= Cmax (pharmacology) =

Peak concentration of a drug in a body compartment

C_{max} is the maximum (or peak) serum concentration that a drug achieves in a specified compartment or test area of the body after the drug has been administered and before the administration of a second dose. It is a standard measurement in pharmacokinetics.

==Description==

C_{max} is the opposite of C_{min}, which is the minimum (or trough) concentration that a drug achieves after dosing. The related pharmacokinetic parameter t_{max} is the time at which the C_{max} is observed.

After an intravenous administration, C_{max} and t_{max} are closely dependent on the experimental protocol, since the concentrations are always decreasing after the dose. But after oral administration, C_{max} and t_{max} are dependent on the extent, and the rate of drug absorption and the disposition profile of the drug. They could be used to characterize the properties of different formulations in the same subject.

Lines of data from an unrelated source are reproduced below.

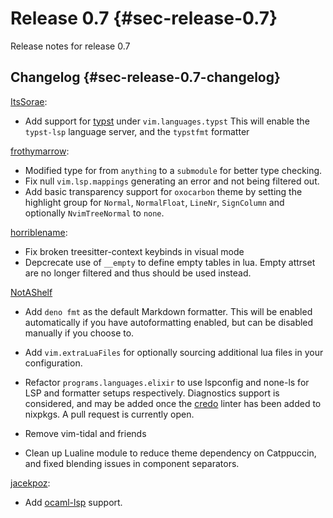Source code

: # Release 0.7 {#sec-release-0.7}

Release notes for release 0.7

## Changelog {#sec-release-0.7-changelog}

[ItsSorae](https://github.com/ItsSorae):

- Add support for [typst](https://typst.app/) under `vim.languages.typst` This
  will enable the `typst-lsp` language server, and the `typstfmt` formatter

[frothymarrow](https://github.com/frothymarrow):

- Modified type for
  [](#opt-vim.visuals.fidget-nvim.setupOpts.progress.display.overrides) from
  `anything` to a `submodule` for better type checking.
- Fix null `vim.lsp.mappings` generating an error and not being filtered out.
- Add basic transparency support for `oxocarbon` theme by setting the
  highlight group for `Normal`, `NormalFloat`, `LineNr`, `SignColumn` and
  optionally `NvimTreeNormal` to `none`.

[horriblename](https://github.com/horriblename):

- Fix broken treesitter-context keybinds in visual mode
- Depcrecate use of `__empty` to define empty tables in lua. Empty attrset are
  no longer filtered and thus should be used instead.

[NotAShelf](https://github.com/notashelf)

- Add `deno fmt` as the default Markdown formatter. This will be enabled
  automatically if you have autoformatting enabled, but can be disabled manually
  if you choose to.

- Add `vim.extraLuaFiles` for optionally sourcing additional lua files in your
  configuration.

- Refactor `programs.languages.elixir` to use lspconfig and none-ls for LSP and
  formatter setups respectively. Diagnostics support is considered, and may be
  added once the [credo](https://github.com/rrrene/credo) linter has been added
  to nixpkgs. A pull request is currently open.

- Remove vim-tidal and friends

- Clean up Lualine module to reduce theme dependency on Catppuccin, and fixed
  blending issues in component separators.

[jacekpoz](https://github.com/jacekpoz):

- Add [ocaml-lsp](https://github.com/ocaml/ocaml-lsp) support.
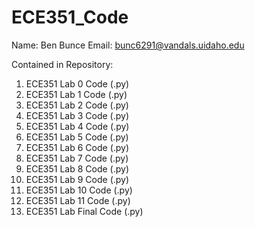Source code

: # ECE351_Code
Name:   Ben Bunce
Email:  bunc6291@vandals.uidaho.edu

Contained in Repository:
1. ECE351 Lab 0 Code (.py)
2. ECE351 Lab 1 Code (.py)
3. ECE351 Lab 2 Code (.py)
4. ECE351 Lab 3 Code (.py)
5. ECE351 Lab 4 Code (.py)
6. ECE351 Lab 5 Code (.py)
7. ECE351 Lab 6 Code (.py)
8. ECE351 Lab 7 Code (.py)
9. ECE351 Lab 8 Code (.py)
10. ECE351 Lab 9 Code (.py)
11. ECE351 Lab 10 Code (.py)
12. ECE351 Lab 11 Code (.py)
13. ECE351 Lab Final Code (.py)
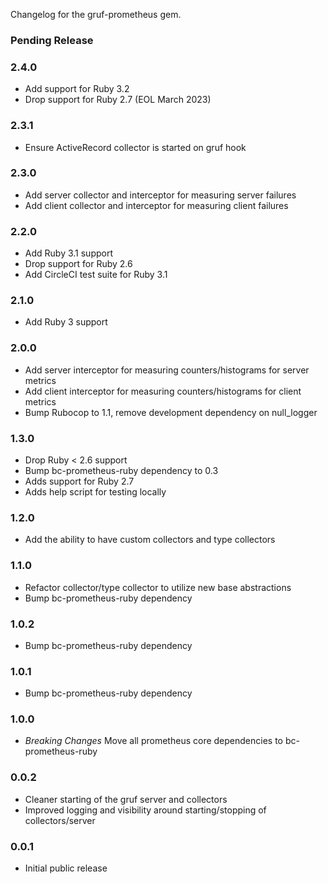 Changelog for the gruf-prometheus gem.

### Pending Release

### 2.4.0

- Add support for Ruby 3.2
- Drop support for Ruby 2.7 (EOL March 2023)

### 2.3.1

- Ensure ActiveRecord collector is started on gruf hook

### 2.3.0

- Add server collector and interceptor for measuring server failures
- Add client collector and interceptor for measuring client failures

### 2.2.0

- Add Ruby 3.1 support
- Drop support for Ruby 2.6
- Add CircleCI test suite for Ruby 3.1

### 2.1.0

- Add Ruby 3 support

### 2.0.0

- Add server interceptor for measuring counters/histograms for server metrics
- Add client interceptor for measuring counters/histograms for client metrics
- Bump Rubocop to 1.1, remove development dependency on null_logger

### 1.3.0

- Drop Ruby < 2.6 support
- Bump bc-prometheus-ruby dependency to 0.3
- Adds support for Ruby 2.7
- Adds help script for testing locally

### 1.2.0

- Add the ability to have custom collectors and type collectors

### 1.1.0

- Refactor collector/type collector to utilize new base abstractions
- Bump bc-prometheus-ruby dependency

### 1.0.2

- Bump bc-prometheus-ruby dependency

### 1.0.1

- Bump bc-prometheus-ruby dependency

### 1.0.0

- *Breaking Changes* Move all prometheus core dependencies to bc-prometheus-ruby

### 0.0.2

- Cleaner starting of the gruf server and collectors
- Improved logging and visibility around starting/stopping of collectors/server

### 0.0.1

- Initial public release
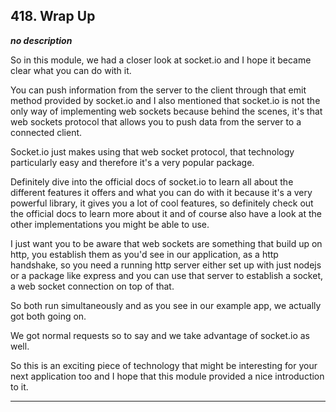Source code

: ## 418. Wrap Up

<strong><em>no description</em></strong>

So in this module, we had a closer look at socket.io and I hope it became clear
what you can do with it. 

You can push information from the server to the client through that emit method
provided by socket.io and I also mentioned that socket.io is not the only way of
implementing web sockets because behind the scenes, it's that web sockets
protocol that allows you to push data from the server to a connected client. 

Socket.io just makes using that web socket protocol, that technology
particularly easy and therefore it's a very popular package. 

Definitely dive into the official docs of socket.io to learn all about the
different features it offers and what you can do with it because it's a very
powerful library, it gives you a lot of cool features, so definitely check out
the official docs to learn more about it and of course also have a look at the
other implementations you might be able to use. 

I just want you to be aware that web sockets are something that build up on
http, you establish them as you'd see in our application, as a http handshake,
so you need a running http server either set up with just nodejs or a package
like express and you can use that server to establish a socket, a web socket
connection on top of that. 

So both run simultaneously and as you see in our example app, we actually got
both going on. 

We got normal requests so to say and we take advantage of socket.io as well. 

So this is an exciting piece of technology that might be interesting for your
next application too and I hope that this module provided a nice introduction to
it. 

---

Short term drug side effects are most likely to occur at or near the C_{max}, whereas the therapeutic effect of drug with sustained duration of action usually occurs at concentrations slightly above the C_{min}.

The C_{max} is often measured in an effort to show bioequivalence (BE) between a generic and innovator drug product. According to the FDA, drug quality bioavailability (BA) and BE rely on pharmacokinetic measurements such as AUC and C_{max} that are reflective of systemic exposure.